What Every Radical Should Know about State Repression: A Guide for Activists

Regular price $ 15.95

by Victor Serge

Seven Stories Press

5/28/2024, paperback

SKU: 9781644213674


This classic manual on repression by revolutionary activist Victor Serge offers fascinating anecdotes about the tactics of police provocateurs and an analysis of the documents of the Tsarist secret police in the aftermath of the Russian revolution.

As we approach the 100th anniversary of Victor Serge's (1926) classic exposé of political repression, the specter of fear as a tool of political repression is chillingly familiar to us in world increasingly threatened by totalitarianism. Serge's exposé of the surveillance methods used by the Czarist police reads like a spy thriller. An irrepressible rebel, Serge wrote this manual for political activists, describing the structures of state repression and how to dodge them--including how to avoid being followed, what to do if arrested, and tips on securing correspondence. He also explains how such repression is ultimately ineffective.
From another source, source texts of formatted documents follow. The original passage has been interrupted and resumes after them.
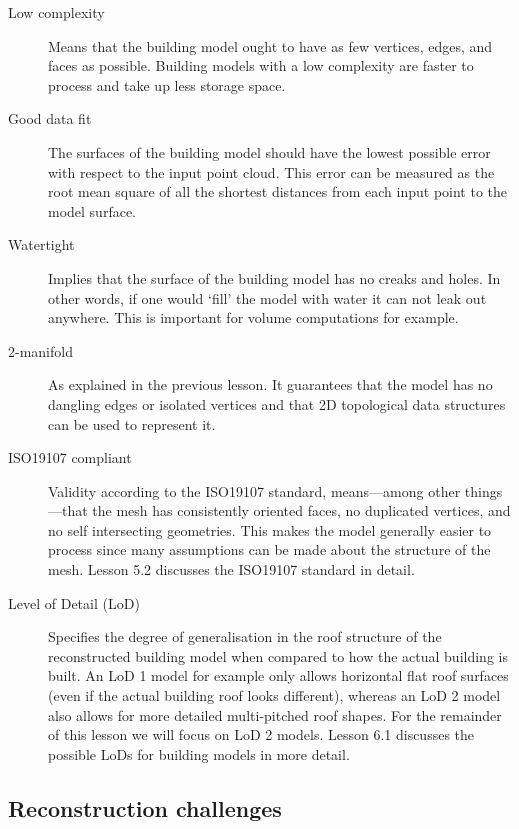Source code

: \begin{description}
	\item[Low complexity] Means that the building model ought to have as few vertices, edges, and faces as possible. Building models with a low complexity are faster to process and take up less storage space.
	\item[Good data fit] The surfaces of the building model should have the lowest possible error with respect to the input point cloud. This error can be measured as the root mean square of all the shortest distances from each input point to the model surface. 
	\item[Watertight] Implies that the surface of the building model has no creaks and holes. In other words, if one would `fill' the model with water it can not leak out anywhere. This is important for volume computations for example. 
	\item[2-manifold] As explained in the previous lesson. It guarantees that the model has no dangling edges or isolated vertices and that 2D topological data structures can be used to represent it.
	\item[ISO19107 compliant] Validity according to the ISO19107 standard, means---among other things---that the mesh has consistently oriented faces, no duplicated vertices, and no self intersecting geometries. This makes the model generally easier to process since many assumptions can be made about the structure of the mesh. Lesson 5.2 discusses the ISO19107 standard in detail.
	\item[Level of Detail (LoD)] Specifies the degree of generalisation in the roof structure of the reconstructed building model when compared to how the actual building is built. An LoD 1 model for example only allows horizontal flat roof surfaces (even if the actual building roof looks different), whereas an LoD 2 model also allows for more detailed multi-pitched roof shapes. For the remainder of this lesson we will focus on LoD 2 models. Lesson 6.1 discusses the possible LoDs for building models in more detail.
\end{description}

\subsection{Reconstruction challenges}

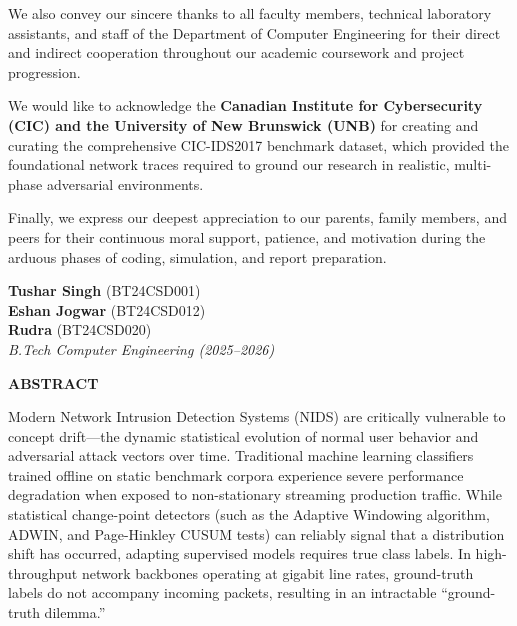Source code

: \documentclass[12pt,a4paper,oneside]{report}
\begin{document}
\vspace{0.4cm}
\noindent We also convey our sincere thanks to all faculty members, technical laboratory assistants, and staff of the Department of Computer Engineering for their direct and indirect cooperation throughout our academic coursework and project progression.

\vspace{0.4cm}
\noindent We would like to acknowledge the \textbf{Canadian Institute for Cybersecurity (CIC) and the University of New Brunswick (UNB)} for creating and curating the comprehensive CIC-IDS2017 benchmark dataset, which provided the foundational network traces required to ground our research in realistic, multi-phase adversarial environments.

\vspace{0.4cm}
\noindent Finally, we express our deepest appreciation to our parents, family members, and peers for their continuous moral support, patience, and motivation during the arduous phases of coding, simulation, and report preparation.

\vspace{2.5cm}

\noindent
\begin{flushright}
\textbf{Tushar Singh} (BT24CSD001)\\
\textbf{Eshan Jogwar} (BT24CSD012)\\
\textbf{Rudra} (BT24CSD020)\\
\textit{B.Tech Computer Engineering (2025--2026)}
\end{flushright}

\newpage
\thispagestyle{plain}
\begin{center}
{\LARGE \textbf{ABSTRACT}}\\[1.0cm]
\end{center}

\noindent Modern Network Intrusion Detection Systems (NIDS) are critically vulnerable to concept drift---the dynamic statistical evolution of normal user behavior and adversarial attack vectors over time. Traditional machine learning classifiers trained offline on static benchmark corpora experience severe performance degradation when exposed to non-stationary streaming production traffic. While statistical change-point detectors (such as the Adaptive Windowing algorithm, ADWIN, and Page-Hinkley CUSUM tests) can reliably signal that a distribution shift has occurred, adapting supervised models requires true class labels. In high-throughput network backbones operating at gigabit line rates, ground-truth labels do not accompany incoming packets, resulting in an intractable ``ground-truth dilemma.''
\end{document}
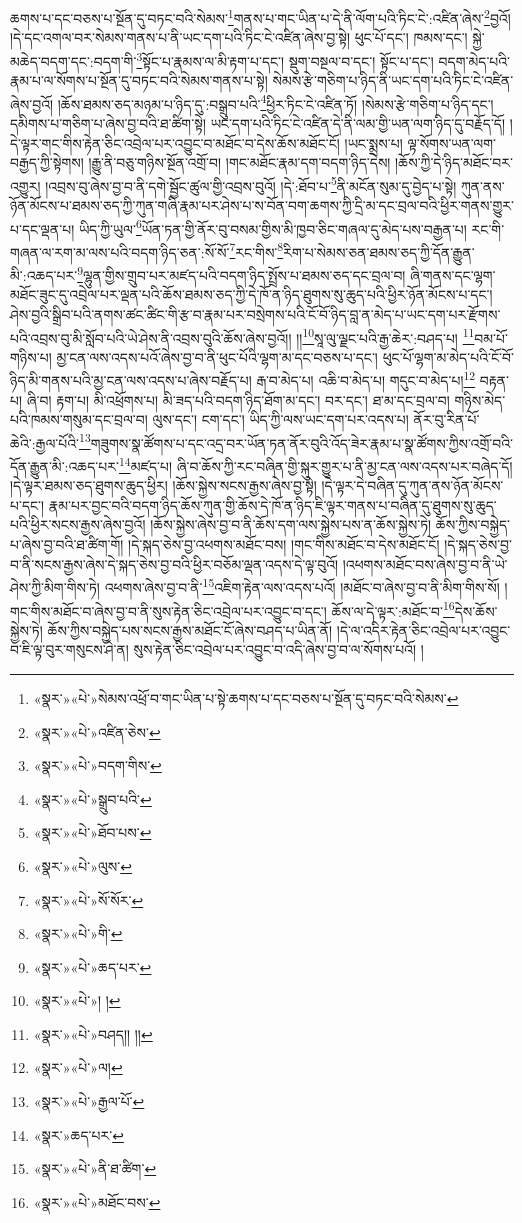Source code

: ཆགས་པ་དང་བཅས་པ་སྔོན་དུ་བཏང་བའི་སེམས་\footnote{«སྣར་»«པེ་»སེམས་འཕྲོ་བ་གང་ཡིན་པ་སྟེ་ཆགས་པ་དང་བཅས་པ་སྔོན་དུ་བཏང་བའི་སེམས་}གནས་པ་གང་ཡིན་པ་དེ་ནི་ལོག་པའི་ཏིང་ངེ་:འཛིན་ཞེས་\footnote{«སྣར་»«པེ་»འཛིན་ཅེས་}བྱའོ། །དེ་དང་འགལ་བར་སེམས་གནས་པ་ནི་ཡང་དག་པའི་ཏིང་ངེ་འཛིན་ཞེས་བྱ་སྟེ། ཕུང་པོ་དང་། ཁམས་དང་། སྐྱེ་མཆེད་བདག་དང་:བདག་གི་\footnote{«སྣར་»«པེ་»བདག་གིས་}སྟོང་པ་རྣམས་ལ་མི་རྟག་པ་དང་། སྡུག་བསྔལ་བ་དང་། སྟོང་པ་དང་། བདག་མེད་པའི་རྣམ་པ་ལ་སོགས་པ་སྔོན་དུ་བཏང་བའི་སེམས་གནས་པ་སྟེ། སེམས་རྩེ་གཅིག་པ་ཉིད་ནི་ཡང་དག་པའི་ཏིང་ངེ་འཛིན་ཞེས་བྱའོ། །ཆོས་ཐམས་ཅད་མཉམ་པ་ཉིད་དུ་:བསྒྲུབ་པའི་\footnote{«སྣར་»«པེ་»སྒྲུབ་པའི་}ཕྱིར་ཏིང་ངེ་འཛིན་ཏོ། །སེམས་རྩེ་གཅིག་པ་ཉིད་དང་། དམིགས་པ་གཅིག་པ་ཞེས་བྱ་བའི་ཐ་ཚིག་སྟེ། ཡང་དག་པའི་ཏིང་ངེ་འཛིན་དེ་ནི་ལམ་གྱི་ཡན་ལག་ཉིད་དུ་བརྗོད་དོ། །དེ་ལྟར་གང་གིས་རྟེན་ཅིང་འབྲེལ་པར་འབྱུང་བ་མཐོང་བ་དེས་ཆོས་མཐོང་ངོ། །ཡང་སྨྲས་པ། ལྟ་སོགས་ཡན་ལག་བརྒྱད་ཀྱི་སྟེགས། །རྒྱུ་ནི་བཅུ་གཉིས་སྔོན་འགྲོ་བ། །གང་མཐོང་རྣམ་དག་བདག་ཉིད་དེས། །ཆོས་ཀྱི་དེ་ཉིད་མཐོང་བར་འགྱུར། །འབྲས་བུ་ཞེས་བྱ་བ་ནི་དགེ་སྦྱོང་ཚུལ་གྱི་འབྲས་བུའོ། །དེ་:ཐོབ་པ་\footnote{«སྣར་»«པེ་»ཐོབ་པས་}ནི་མངོན་སུམ་དུ་བྱེད་པ་སྟེ། ཀུན་ནས་ཉོན་མོངས་པ་ཐམས་ཅད་ཀྱི་ཀུན་གཞི་རྣམ་པར་ཤེས་པ་ས་བོན་བག་ཆགས་ཀྱི་དྲི་མ་དང་བྲལ་བའི་ཕྱིར་གནས་གྱུར་པ་དང་ལྡན་པ། ཡིད་ཀྱི་ཡུལ་\footnote{«སྣར་»«པེ་»ལུས་}ཡོན་ཏན་གྱི་ནོར་བུ་བསམ་གྱིས་མི་ཁྱབ་ཅིང་གཞལ་དུ་མེད་པས་བརྒྱན་པ། རང་གི་གཞན་ལ་རག་མ་ལས་པའི་བདག་ཉིད་ཅན་:སོ་སོ་\footnote{«སྣར་»«པེ་»སོ་སོར་}རང་གིས་\footnote{«སྣར་»«པེ་»གི་}རིག་པ་སེམས་ཅན་ཐམས་ཅད་ཀྱི་དོན་རྒྱུན་མི་:འཆད་པར་\footnote{«སྣར་»«པེ་»ཆད་པར་}ལྷུན་གྱིས་གྲུབ་པར་མཛད་པའི་བདག་ཉིད་སྤྲོས་པ་ཐམས་ཅད་དང་བྲལ་བ། ཞི་གནས་དང་ལྷག་མཐོང་ཟུང་དུ་འབྲེལ་པར་ལྡན་པའི་ཆོས་ཐམས་ཅད་ཀྱི་དེ་ཁོ་ན་ཉིད་ཐུགས་སུ་ཆུད་པའི་ཕྱིར་ཉོན་མོངས་པ་དང་། ཤེས་བྱའི་སྒྲིབ་པའི་ནགས་ཚང་ཚིང་གི་རྩ་བ་རྣམ་པར་བསྲེགས་པའི་ངོ་བོ་ཉིད་བླ་ན་མེད་པ་ཡང་དག་པར་རྫོགས་པའི་འབྲས་བུ་མི་སློབ་པའི་ཡེ་ཤེས་ནི་འབྲས་བུའི་ཆོས་ཞེས་བྱའོ།། །།\footnote{«སྣར་»«པེ་»། །}སཱ་ལུ་ལྗང་པའི་རྒྱ་ཆེར་:བཤད་པ། \footnote{«སྣར་»«པེ་»བཤད།། །། }བམ་པོ་གཉིས་པ། མྱ་ངན་ལས་འདས་པའོ་ཞེས་བྱ་བ་ནི་ཕུང་པོའི་ལྷག་མ་དང་བཅས་པ་དང་། ཕུང་པོ་ལྷག་མ་མེད་པའི་ངོ་བོ་ཉིད་མི་གནས་པའི་མྱ་ངན་ལས་འདས་པ་ཞེས་བརྗོད་པ། རྒ་བ་མེད་པ། འཆི་བ་མེད་པ། གདུང་བ་མེད་པ།\footnote{«སྣར་»«པེ་»ལ།} བརྟན་པ། ཞི་བ། རྟག་པ། མི་འཕྲོགས་པ། མི་ཟད་པའི་བདག་ཉིད་ཐོག་མ་དང་། བར་དང་། ཐ་མ་དང་བྲལ་བ། གཉིས་མེད་པའི་ཁམས་གསུམ་དང་བྲལ་བ། ལུས་དང་། ངག་དང་། ཡིད་ཀྱི་ལས་ཡང་དག་པར་འདས་པ། ནོར་བུ་རིན་པོ་ཆེའི་:རྒྱལ་པོའི་\footnote{«སྣར་»«པེ་»རྒྱལ་པོ་}གཟུགས་སྣ་ཚོགས་པ་དང་འདྲ་བར་ཡོན་ཏན་ནོར་བུའི་འོད་ཟེར་རྣམ་པ་སྣ་ཚོགས་ཀྱིས་འགྲོ་བའི་དོན་རྒྱུན་མི་:འཆད་པར་\footnote{«སྣར་»ཆད་པར་}མཛད་པ། ཞི་བ་ཆོས་ཀྱི་རང་བཞིན་གྱི་སྐུར་གྱུར་པ་ནི་མྱ་ངན་ལས་འདས་པར་བཞེད་དོ། །དེ་ལྟར་ཐམས་ཅད་ཐུགས་ཆུད་ཕྱིར། །ཆོས་སྐྱེས་སངས་རྒྱས་ཞེས་བྱ་སྟེ། །དེ་ལྟར་དེ་བཞིན་དུ་ཀུན་ནས་ཉོན་མོངས་པ་དང་། རྣམ་པར་བྱང་བའི་བདག་ཉིད་ཆོས་ཀུན་གྱི་ཆོས་དེ་ཁོ་ན་ཉིད་ཇི་ལྟར་གནས་པ་བཞིན་དུ་ཐུགས་སུ་ཆུད་པའི་ཕྱིར་སངས་རྒྱས་ཞེས་བྱའོ། །ཆོས་སྐྱེས་ཞེས་བྱ་བ་ནི་ཆོས་དག་ལས་སྐྱེས་པས་ན་ཆོས་སྐྱེས་ཏེ། ཆོས་ཀྱིས་བསྐྱེད་པ་ཞེས་བྱ་བའི་ཐ་ཚིག་གོ། །དེ་སྐད་ཅེས་བྱ་འཕགས་མཐོང་བས། །གང་གིས་མཐོང་བ་དེས་མཐོང་ངོ། །དེ་སྐད་ཅེས་བྱ་བ་ནི་སངས་རྒྱས་ཞེས་དེ་སྐད་ཅེས་བྱ་བའི་ཕྱིར་བཅོམ་ལྡན་འདས་དེ་ལྟ་བུའོ། །འཕགས་མཐོང་བས་ཞེས་བྱ་བ་ནི་ཡེ་ཤེས་ཀྱི་མིག་གིས་ཏེ། འཕགས་ཞེས་བྱ་བ་ནི་\footnote{«སྣར་»«པེ་»ནི་ཐ་ཚིག་}འཇིག་རྟེན་ལས་འདས་པའོ། །མཐོང་བ་ཞེས་བྱ་བ་ནི་མིག་གིས་སོ། །གང་གིས་མཐོང་བ་ཞེས་བྱ་བ་ནི་སུས་རྟེན་ཅིང་འབྲེལ་པར་འབྱུང་བ་དང་། ཆོས་ལ་དེ་ལྟར་:མཐོང་བ་\footnote{«སྣར་»«པེ་»མཐོང་བས་}དེས་ཆོས་སྐྱེས་ཏེ། ཆོས་ཀྱིས་བསྐྱེད་པས་སངས་རྒྱས་མཐོང་ངོ་ཞེས་བཤད་པ་ཡིན་ནོ། །དེ་ལ་འདིར་རྟེན་ཅིང་འབྲེལ་པར་འབྱུང་བ་ཇི་ལྟ་བུར་གསུངས་ཤེ་ན། སུས་རྟེན་ཅིང་འབྲེལ་པར་འབྱུང་བ་འདི་ཞེས་བྱ་བ་ལ་སོགས་པའོ། །
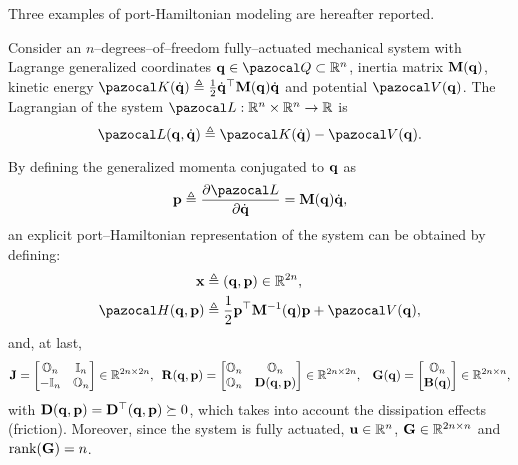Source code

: %
Three examples of port-Hamiltonian modeling are hereafter reported.  
%
\begin{exmp}\label{ex:ndof}
	Consider an $n$--degrees--of--freedom fully--actuated mechanical system with Lagrange generalized coordinates $\q\in\Q\subset\R^n$, inertia matrix $\mathbf{M}(\mathbf{q})$, kinetic energy $\K(\dot{\q})\triangleq\frac{1}{2}\dot{\q}^\top \mathbf{M}(\q)\dot{\q}$ and potential $\V(\q)$. The Lagrangian of the system $\La:\R^n\times\R^n\rightarrow\R$ is
    \begin{equation}
        \La(\q,\dot{\q}) \triangleq  \K(\dot{\q}) - \V(\q).
    \end{equation}
    
    By defining the generalized momenta conjugated to $\mathbf{q}$ as
    \begin{equation}
        \p \triangleq \frac{\partial \La}{\partial \dot{\q}} = \mathbf{M}(\q)\dot{\q},
    \end{equation}
    an explicit port--Hamiltonian representation of the system can be obtained by defining:
	\begin{align}
	    \x &\triangleq (\q,\p)\in\R^{2n},\\
	    \Ha(\q,\p) &\triangleq\frac{1}{2}\p^\top\mathbf{M}^{-1}(\q)\p + \V(\q),
	\end{align}
	and, at last,
	\begin{align*}
	    \mathbf{J} = \begin{bmatrix}
	        \mathbb{O}_n&\mathbb{I}_n\\
	        -\mathbb{I}_n&\mathbb{O}_n
	    \end{bmatrix}\in\mathbb{R}^{2n\times 2n},~~ &
	    \mathbf{R}(\mathbf{q},\mathbf{p}) = \begin{bmatrix}
	        \mathbb{O}_n&\mathbb{O}_n\\\mathbb{O}_n&\mathbf{D}(\mathbf{q},\mathbf{p})
	    \end{bmatrix}\in\mathbb{R}^{2n\times 2n}, &
	    \mathbf{G}(\mathbf{q})=\begin{bmatrix}
	        \mathbb{O}_{n}\\\mathbf{B}(\mathbf{q})
	    \end{bmatrix}\in\mathbb{R}^{2n\times n},
	\end{align*}
	with $\mathbf{D}(\mathbf{q},\mathbf{p}) = \mathbf{D}^\top(\mathbf{q},\mathbf{p})\succeq 0$, which takes into account the dissipation effects (friction). Moreover, since the system is fully actuated, $\mathbf{u}\in\mathbb{R}^n$, $\mathbf{G}\in\mathbb{R}^{2n\times n}$ and $\text{rank}(\mathbf{G}) = n$.
	

\end{exmp}
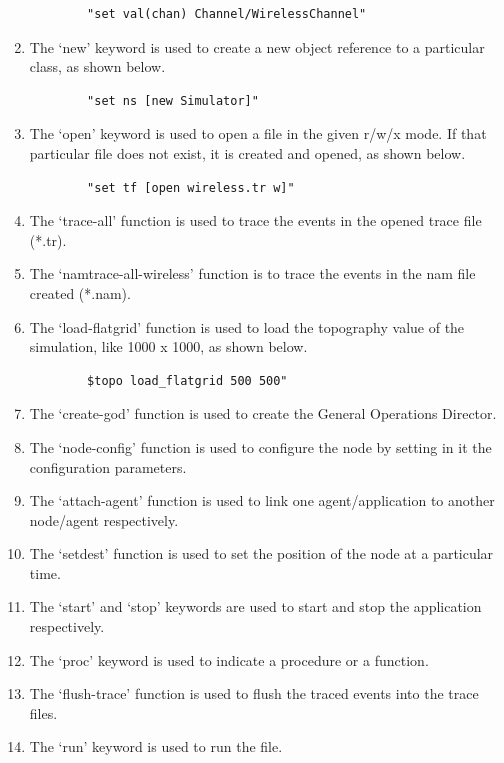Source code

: \documentclass[11pt]{article}
\begin{document}
\begin{enumerate}
\begin{verbatim}
        "set val(chan) Channel/WirelessChannel"
    \end{verbatim}
    \item The ‘new’ keyword is used to create a new object reference to a particular class, as shown below.
          \begin{verbatim}
        "set ns [new Simulator]"
          \end{verbatim}
    \item The ‘open’ keyword is used to open a file in the given r/w/x mode. If that particular file does not exist,
          it is created and opened, as shown below.
          \begin{verbatim}
        "set tf [open wireless.tr w]"
          \end{verbatim}
    \item The ‘trace-all’ function is used to trace the events in the opened trace file (*.tr).
    \item The ‘namtrace-all-wireless’ function is to trace the events in the nam file created (*.nam).
    \item The ‘load-flatgrid’ function is used to load the topography value of the simulation, like 1000 x 1000,
          as shown below.
          \begin{verbatim}
        $topo load_flatgrid 500 500"
          \end{verbatim}
    \item The ‘create-god’ function is used to create the General Operations Director.
    \item The ‘node-config’ function is used to configure the node by setting in it the configuration parameters.
    \item The ‘attach-agent’ function is used to link one agent/application to another node/agent respectively.
    \item The ‘setdest’ function is used to set the position of the node at a particular time.
    \item The ‘start’ and ‘stop’ keywords are used to start and stop the application respectively.
    \item The ‘proc’ keyword is used to indicate a procedure or a function.
    \item The ‘flush-trace’ function is used to flush the traced events into the trace files.
    \item The ‘run’ keyword is used to run the file.
\end{enumerate}
\end{document}
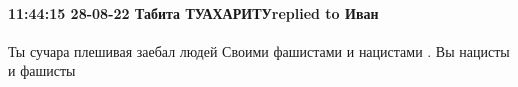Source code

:  
 
 
 
 

\paragraph{11:44:15 28-08-22 Табита ТУАХАРИТУreplied to Иван}

Ты сучара плешивая заебал людей
Своими фашистами и нацистами . Вы нацисты и фашисты



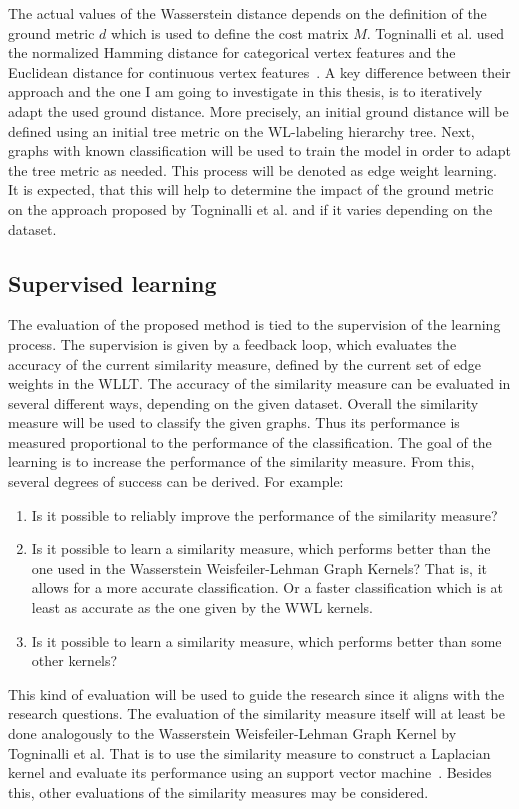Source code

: The actual values of the Wasserstein distance depends on the definition of the ground metric $d$ which is used to define the cost matrix $M$. 
Togninalli et al. used the normalized Hamming distance for categorical vertex features and the Euclidean distance for continuous vertex features~\cite{2019_Togninalli_NIPS}. 
A key difference between their approach and the one I am going to investigate in this thesis, is to iteratively adapt the used ground distance. 
More precisely, an initial ground distance will be defined using an initial tree metric on the WL-labeling hierarchy tree. 
Next, graphs with known classification will be used to train the model in order to adapt the tree metric as needed. 
This process will be denoted as edge weight learning. %
It is expected, that this will help to determine the impact of the ground metric on the approach proposed by Togninalli et al. and if it varies depending on the dataset.

\subsection{Supervised learning}

The evaluation of the proposed method is tied to the supervision of the learning process. 
The supervision is given by a feedback loop, which evaluates the accuracy of the current similarity measure, defined by the current set of edge weights in the WLLT. 
The accuracy of the similarity measure can be evaluated in several different ways, depending on the given dataset.
Overall the similarity measure will be used to classify the given graphs.
Thus its performance is measured proportional to the performance of the classification.
The goal of the learning is to increase the performance of the similarity measure. 
From this, several degrees of success can be derived. For example:
\begin{enumerate}
	\item Is it possible to reliably improve the performance of the similarity measure?
	\item Is it possible to learn a similarity measure, which performs better than the one used in the Wasserstein Weisfeiler-Lehman Graph Kernels? That is, it allows for a more accurate classification. Or a faster classification which is at least as accurate as the one given by the WWL kernels.
	\item Is it possible to learn a similarity measure, which performs better than some other kernels?
\end{enumerate} 
This kind of evaluation will be used to guide the research since it aligns with the research questions.
The evaluation of the similarity measure itself will at least be done analogously to the Wasserstein Weisfeiler-Lehman Graph Kernel by Togninalli et al. 
That is to use the similarity measure to construct a Laplacian kernel and evaluate its performance using an support vector machine~\cite{2019_Togninalli_NIPS}.
Besides this, other evaluations of the similarity measures may be considered.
"Repression can really only live off fear. But is fear enough to remove need, thirst for justice, intelligence, reason, idealism...? Relying on intimidation, the reactionaries forget that they will cause more indignation, more hatred, more thirst for martyrdom, than real fear. They only intimidate the weak; they exasperate the best forces and temper the resolution of the strongest." -- Victor Serge

With a new introduction by Howard Zinn collaborator Anthony Arnove and a foreword by Dalia Hashad.


"Victor Serge is one of the unsung heroes of a corrupt century." -- Adam Hochschild, author of King Leopold's Ghost

About the Contributors:

Victor Serge was born to Russian émigré parents in Belgium in 1890. He became active at an early age in revolutionary activities, for which he was imprisoned for five years in France. On his release he returned to revolutionary Russia where he threw himself into the defense of the fledgling government. After Lenin's death he became increasingly alienated from Stalin's clique and was expelled from the Soviet Union in 1936 for speaking out against the purges. He died in exile in Mexico in 1947. He wrote numerous novels, poems, memoirs and political essays. Prefiguring Solzhenitsyn by 40 years, Serge believed: "He who speaks, he who writes is above all one who speaks on behalf of all those who have no voice."

Anthony Arnove (introduction to this edition) is the editor of several books, including, with Howard Zinn, Voices of a People's History of the United States and Terrorism and War. He wrote the introduction for the thirty-fifth anniversary edition of Zinn's classic book A People's History of the United States. Arnove cofounded the nonprofit education and arts organization Voices of a People's History of the United States. Arnove is on the editorial boards of Haymarket Books and Tempestmag.org and is the director of Roam Agency, where he represents authors including Arundhati Roy and Noam Chomsky. He lives in Hopewell, New Jersey.